As health care costs continue to mount, more health care providers, insurers and patients turn to home health care workers to handle the burgeoning needs of the sick and disabled. Caring for patients in their homes is more cost-effective than using hospital and clinic facilities and patients often respond better to treatment when they are in the comfort of their own homes. With the proper staff, a solid base of referrals and good management skills, starting a home health care business can provide a lucrative opportunity for an entrepreneur.
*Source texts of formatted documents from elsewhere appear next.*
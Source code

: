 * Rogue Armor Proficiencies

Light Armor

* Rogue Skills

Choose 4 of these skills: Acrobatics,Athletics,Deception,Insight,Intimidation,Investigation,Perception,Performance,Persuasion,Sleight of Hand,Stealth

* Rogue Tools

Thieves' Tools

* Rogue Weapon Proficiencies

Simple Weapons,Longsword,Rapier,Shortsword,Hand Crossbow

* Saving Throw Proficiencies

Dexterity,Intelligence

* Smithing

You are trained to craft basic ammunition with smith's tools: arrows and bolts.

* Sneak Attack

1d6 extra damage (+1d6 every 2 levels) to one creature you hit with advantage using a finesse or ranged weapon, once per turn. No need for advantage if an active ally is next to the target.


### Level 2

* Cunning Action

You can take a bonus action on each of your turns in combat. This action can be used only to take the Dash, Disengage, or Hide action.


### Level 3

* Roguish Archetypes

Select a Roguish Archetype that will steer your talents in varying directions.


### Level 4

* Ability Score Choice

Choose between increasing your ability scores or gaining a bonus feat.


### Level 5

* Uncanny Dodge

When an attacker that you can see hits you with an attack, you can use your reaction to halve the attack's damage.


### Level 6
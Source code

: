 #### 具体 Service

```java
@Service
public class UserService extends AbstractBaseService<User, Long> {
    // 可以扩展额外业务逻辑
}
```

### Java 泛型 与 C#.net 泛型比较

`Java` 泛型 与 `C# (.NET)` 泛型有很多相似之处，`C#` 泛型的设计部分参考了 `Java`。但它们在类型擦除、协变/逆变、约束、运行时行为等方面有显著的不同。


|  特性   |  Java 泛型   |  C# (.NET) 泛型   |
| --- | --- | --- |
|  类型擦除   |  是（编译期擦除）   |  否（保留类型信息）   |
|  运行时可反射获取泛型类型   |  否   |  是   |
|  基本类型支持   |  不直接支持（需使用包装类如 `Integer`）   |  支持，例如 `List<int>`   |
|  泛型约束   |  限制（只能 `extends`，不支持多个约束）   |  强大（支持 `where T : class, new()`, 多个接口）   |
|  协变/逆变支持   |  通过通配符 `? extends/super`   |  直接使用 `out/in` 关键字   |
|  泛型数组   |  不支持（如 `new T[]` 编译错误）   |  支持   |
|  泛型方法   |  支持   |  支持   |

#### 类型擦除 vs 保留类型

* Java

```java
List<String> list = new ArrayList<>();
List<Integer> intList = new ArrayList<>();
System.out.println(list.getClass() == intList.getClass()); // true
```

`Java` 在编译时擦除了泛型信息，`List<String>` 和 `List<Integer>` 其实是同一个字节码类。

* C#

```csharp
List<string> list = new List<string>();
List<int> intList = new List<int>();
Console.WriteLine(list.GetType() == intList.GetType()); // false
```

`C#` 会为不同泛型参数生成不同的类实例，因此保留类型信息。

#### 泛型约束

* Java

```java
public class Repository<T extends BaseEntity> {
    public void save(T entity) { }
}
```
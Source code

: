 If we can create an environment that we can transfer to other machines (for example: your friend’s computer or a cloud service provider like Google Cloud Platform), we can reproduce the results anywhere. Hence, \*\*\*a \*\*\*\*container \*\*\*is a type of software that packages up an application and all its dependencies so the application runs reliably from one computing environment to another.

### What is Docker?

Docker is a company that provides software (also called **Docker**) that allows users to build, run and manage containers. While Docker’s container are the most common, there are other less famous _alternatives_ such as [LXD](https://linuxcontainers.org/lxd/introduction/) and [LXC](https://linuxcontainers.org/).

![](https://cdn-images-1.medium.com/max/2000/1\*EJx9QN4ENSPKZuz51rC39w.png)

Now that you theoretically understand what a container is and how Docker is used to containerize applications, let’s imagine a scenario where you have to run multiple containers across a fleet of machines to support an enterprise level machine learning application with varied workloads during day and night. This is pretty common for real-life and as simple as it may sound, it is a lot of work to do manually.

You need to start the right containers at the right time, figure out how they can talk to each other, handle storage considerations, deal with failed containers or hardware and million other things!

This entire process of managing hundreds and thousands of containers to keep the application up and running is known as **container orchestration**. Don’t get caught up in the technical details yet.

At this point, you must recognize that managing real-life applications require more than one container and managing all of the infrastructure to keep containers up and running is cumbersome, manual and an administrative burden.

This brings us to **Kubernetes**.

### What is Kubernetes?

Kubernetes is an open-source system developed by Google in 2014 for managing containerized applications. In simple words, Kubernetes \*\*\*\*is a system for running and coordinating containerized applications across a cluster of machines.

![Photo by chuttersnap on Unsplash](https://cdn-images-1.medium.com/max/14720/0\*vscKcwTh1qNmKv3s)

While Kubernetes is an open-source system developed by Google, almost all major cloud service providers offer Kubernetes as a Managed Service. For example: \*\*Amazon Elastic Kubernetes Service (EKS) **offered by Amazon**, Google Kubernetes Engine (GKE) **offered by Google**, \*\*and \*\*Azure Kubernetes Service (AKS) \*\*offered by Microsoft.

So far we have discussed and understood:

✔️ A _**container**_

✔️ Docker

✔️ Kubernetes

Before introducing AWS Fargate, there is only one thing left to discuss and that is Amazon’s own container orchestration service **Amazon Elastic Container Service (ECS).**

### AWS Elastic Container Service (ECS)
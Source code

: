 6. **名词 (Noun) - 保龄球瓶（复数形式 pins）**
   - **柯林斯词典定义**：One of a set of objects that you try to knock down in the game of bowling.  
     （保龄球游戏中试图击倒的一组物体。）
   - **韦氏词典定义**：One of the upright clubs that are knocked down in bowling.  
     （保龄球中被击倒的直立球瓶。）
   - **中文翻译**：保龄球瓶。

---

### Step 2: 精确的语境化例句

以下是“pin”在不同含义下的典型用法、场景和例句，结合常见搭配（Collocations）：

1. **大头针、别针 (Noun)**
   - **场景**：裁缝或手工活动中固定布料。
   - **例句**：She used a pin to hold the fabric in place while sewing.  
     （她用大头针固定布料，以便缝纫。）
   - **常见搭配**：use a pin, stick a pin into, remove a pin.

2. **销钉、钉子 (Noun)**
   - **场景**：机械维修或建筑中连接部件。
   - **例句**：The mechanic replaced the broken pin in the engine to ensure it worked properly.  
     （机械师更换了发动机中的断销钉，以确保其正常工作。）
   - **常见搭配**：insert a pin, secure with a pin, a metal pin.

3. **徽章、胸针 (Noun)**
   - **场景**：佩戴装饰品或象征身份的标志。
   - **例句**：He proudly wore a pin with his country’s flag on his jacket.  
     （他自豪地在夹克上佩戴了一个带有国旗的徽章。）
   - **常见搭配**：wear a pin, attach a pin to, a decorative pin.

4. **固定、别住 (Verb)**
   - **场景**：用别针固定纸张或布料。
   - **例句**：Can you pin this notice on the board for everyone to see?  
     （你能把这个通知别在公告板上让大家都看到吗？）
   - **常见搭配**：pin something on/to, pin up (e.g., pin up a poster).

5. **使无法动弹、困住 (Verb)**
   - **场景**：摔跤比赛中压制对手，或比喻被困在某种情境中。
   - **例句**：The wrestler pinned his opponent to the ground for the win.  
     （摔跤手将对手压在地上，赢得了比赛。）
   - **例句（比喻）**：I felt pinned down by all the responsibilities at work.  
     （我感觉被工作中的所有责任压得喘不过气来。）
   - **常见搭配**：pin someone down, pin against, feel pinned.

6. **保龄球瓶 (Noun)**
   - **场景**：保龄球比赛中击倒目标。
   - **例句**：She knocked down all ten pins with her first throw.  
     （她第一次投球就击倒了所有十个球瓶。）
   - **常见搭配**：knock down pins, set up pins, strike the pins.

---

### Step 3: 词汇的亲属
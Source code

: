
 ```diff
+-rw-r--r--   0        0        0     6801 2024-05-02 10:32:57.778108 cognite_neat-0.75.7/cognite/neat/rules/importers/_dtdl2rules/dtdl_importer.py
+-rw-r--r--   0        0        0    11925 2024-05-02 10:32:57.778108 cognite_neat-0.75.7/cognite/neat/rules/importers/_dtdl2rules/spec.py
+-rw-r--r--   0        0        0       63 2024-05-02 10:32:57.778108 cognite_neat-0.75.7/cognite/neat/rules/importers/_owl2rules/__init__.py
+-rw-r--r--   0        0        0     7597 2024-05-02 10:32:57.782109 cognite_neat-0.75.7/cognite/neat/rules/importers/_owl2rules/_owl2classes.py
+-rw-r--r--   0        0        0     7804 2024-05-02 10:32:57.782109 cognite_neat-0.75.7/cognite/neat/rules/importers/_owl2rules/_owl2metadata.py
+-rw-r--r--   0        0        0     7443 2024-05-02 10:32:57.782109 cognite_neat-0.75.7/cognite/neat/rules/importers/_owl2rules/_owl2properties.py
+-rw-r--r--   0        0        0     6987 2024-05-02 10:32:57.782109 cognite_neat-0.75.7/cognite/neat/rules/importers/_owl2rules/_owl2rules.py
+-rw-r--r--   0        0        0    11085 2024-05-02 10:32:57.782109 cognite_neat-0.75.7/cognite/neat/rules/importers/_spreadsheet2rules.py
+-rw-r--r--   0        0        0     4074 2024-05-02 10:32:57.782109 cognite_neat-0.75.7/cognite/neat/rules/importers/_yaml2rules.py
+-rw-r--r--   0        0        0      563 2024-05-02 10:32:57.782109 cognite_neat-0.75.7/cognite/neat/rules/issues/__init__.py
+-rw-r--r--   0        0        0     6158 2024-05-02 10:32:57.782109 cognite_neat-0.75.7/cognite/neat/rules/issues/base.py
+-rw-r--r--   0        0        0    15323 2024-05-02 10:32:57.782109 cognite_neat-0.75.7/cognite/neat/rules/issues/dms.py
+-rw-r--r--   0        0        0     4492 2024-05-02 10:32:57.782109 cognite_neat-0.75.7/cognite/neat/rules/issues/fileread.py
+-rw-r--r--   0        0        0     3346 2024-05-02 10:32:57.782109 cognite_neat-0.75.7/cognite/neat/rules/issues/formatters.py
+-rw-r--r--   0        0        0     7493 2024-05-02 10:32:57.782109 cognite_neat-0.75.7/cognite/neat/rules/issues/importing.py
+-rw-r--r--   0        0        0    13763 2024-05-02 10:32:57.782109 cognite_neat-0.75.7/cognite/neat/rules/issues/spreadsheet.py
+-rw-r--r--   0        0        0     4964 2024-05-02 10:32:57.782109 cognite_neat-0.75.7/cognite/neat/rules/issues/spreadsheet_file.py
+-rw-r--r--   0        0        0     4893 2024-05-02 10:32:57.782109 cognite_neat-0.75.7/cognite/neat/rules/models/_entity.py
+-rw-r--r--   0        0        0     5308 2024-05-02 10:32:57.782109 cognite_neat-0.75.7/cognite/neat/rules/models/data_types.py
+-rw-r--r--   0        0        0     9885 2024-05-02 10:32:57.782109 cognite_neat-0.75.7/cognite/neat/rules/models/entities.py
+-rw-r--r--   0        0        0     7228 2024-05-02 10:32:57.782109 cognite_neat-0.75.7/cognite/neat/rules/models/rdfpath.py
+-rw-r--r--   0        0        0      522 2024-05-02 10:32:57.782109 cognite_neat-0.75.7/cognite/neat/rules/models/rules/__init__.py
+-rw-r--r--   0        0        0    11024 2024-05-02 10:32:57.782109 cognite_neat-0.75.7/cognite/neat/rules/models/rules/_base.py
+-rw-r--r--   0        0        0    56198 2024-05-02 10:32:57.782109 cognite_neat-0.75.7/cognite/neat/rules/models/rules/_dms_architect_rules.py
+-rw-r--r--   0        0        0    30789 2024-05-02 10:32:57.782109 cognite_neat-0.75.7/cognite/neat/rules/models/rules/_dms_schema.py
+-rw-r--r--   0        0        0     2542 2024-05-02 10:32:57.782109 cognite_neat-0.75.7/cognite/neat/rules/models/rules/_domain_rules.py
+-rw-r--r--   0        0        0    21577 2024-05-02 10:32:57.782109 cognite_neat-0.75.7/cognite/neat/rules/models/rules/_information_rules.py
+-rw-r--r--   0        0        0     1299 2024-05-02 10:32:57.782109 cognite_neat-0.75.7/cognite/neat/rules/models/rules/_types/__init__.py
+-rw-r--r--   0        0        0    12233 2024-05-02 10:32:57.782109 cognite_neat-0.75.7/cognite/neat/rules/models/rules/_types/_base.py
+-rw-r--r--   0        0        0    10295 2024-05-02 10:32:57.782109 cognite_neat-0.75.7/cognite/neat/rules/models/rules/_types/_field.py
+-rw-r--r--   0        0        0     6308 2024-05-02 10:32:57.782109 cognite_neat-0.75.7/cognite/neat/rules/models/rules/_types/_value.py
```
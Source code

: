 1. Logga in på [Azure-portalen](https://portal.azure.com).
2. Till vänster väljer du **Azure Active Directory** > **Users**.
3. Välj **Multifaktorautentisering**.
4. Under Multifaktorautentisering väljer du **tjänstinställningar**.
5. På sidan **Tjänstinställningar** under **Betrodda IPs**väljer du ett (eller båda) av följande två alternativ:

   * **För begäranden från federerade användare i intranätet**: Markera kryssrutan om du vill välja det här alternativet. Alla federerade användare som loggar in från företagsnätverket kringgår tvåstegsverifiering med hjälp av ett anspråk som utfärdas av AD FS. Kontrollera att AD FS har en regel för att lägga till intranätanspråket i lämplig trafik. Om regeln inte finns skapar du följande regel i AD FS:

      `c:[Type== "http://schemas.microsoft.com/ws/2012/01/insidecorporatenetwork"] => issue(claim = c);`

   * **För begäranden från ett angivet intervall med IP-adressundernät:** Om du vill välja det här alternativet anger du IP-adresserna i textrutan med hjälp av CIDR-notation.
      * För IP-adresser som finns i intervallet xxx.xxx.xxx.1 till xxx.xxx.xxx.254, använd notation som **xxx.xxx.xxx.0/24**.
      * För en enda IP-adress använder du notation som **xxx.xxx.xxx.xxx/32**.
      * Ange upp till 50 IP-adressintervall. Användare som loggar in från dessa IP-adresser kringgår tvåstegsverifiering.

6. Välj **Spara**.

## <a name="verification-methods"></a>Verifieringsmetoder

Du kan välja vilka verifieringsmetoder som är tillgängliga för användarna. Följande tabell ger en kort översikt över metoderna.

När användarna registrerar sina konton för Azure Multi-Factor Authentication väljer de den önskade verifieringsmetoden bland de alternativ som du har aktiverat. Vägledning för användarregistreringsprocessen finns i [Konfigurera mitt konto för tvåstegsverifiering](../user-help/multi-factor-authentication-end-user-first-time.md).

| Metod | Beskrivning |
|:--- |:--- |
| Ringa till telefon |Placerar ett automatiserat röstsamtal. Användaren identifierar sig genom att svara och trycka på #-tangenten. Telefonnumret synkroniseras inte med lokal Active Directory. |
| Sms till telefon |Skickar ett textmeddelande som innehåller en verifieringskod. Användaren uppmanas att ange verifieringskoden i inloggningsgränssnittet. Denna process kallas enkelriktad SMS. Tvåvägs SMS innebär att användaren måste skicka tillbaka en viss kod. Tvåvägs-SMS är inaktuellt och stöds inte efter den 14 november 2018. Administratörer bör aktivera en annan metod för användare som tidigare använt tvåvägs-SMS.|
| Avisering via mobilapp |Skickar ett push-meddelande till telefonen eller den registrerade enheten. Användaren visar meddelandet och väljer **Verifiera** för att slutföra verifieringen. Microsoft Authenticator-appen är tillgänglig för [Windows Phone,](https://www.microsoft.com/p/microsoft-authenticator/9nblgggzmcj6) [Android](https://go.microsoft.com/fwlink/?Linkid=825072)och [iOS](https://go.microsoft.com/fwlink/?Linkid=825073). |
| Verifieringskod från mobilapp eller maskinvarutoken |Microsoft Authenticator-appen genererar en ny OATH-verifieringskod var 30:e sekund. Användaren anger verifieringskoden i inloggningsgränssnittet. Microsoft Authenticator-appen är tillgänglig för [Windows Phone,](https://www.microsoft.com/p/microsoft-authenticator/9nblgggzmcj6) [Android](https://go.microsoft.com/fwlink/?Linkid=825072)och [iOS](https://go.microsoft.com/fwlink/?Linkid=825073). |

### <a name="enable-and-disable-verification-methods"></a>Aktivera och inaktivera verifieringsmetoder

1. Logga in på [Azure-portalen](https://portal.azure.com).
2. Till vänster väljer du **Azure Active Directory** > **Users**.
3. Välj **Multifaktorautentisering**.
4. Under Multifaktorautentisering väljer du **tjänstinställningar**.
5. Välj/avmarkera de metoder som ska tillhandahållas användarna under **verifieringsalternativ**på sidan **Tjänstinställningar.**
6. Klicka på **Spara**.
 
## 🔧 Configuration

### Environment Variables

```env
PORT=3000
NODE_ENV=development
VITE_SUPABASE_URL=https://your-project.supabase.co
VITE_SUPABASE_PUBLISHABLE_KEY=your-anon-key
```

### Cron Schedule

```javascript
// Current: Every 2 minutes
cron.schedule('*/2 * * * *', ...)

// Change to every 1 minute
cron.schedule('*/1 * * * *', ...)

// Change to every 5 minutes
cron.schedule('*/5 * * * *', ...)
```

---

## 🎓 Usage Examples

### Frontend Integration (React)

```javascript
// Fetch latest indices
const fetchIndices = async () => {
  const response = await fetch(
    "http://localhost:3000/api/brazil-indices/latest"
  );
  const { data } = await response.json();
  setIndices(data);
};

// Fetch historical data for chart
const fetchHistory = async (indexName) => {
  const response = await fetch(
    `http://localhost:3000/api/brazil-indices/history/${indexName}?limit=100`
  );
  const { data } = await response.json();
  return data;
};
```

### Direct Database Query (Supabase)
While the number of patients and customers may be vast and growing, finding the help to treat them may be the biggest hurdle to overcome when starting a new home health care business. Many successful home health businesses are started by medical professionals who come to the business with a deep list of contacts willing to work on a contract basis. Nurses, doctors and former healthcare administrators can build a list of professional contacts on whom they can call as they build their own network of employees. Without a ready-made roster of potential employees, a new home health care business owner must find nurses, aides and therapists to fill the orders once they start coming in.

The Business

When starting out, get a business license and check with the state health department to find out what other kinds of licenses are required. The kind of license will depend on the level of services your company will provide. Medical staffing companies will need to be covered with larger bonds and more insurance to obtain a license from the state, while home health companies that provide more personal services, such as meal preparation, companionship and grooming will not be as restrictive. Look around for software to help manage the business and be in compliance with medical coding required by insurance companies. Sites such as Hometrak and American Healthcare Software can provide time management, coding and other vital business platforms.


Many home health care companies specialize in niche populations or set themselves up as experts in certain fields. Niche companies may fill community health care needs that are not being addressed and can build a client base from those who have not received service in the past. Hospice, cancer related services and head injury cases are a few areas that often require home services. Being able to offer the personal care services such as bathing, overnight stays or transportation services often can set apart a home health care business as well as provide additional streams of income.


Call on potential clients personally to build a clientele. Find out what the needs of local hospitals and clinics are and let them know how you can fill those needs. Visit convalescent centers and rehabilitation facilities where patients often are discharged with additional home health needs. Build relationships with senior center employees and local doctors' offices to develop a network of referrals.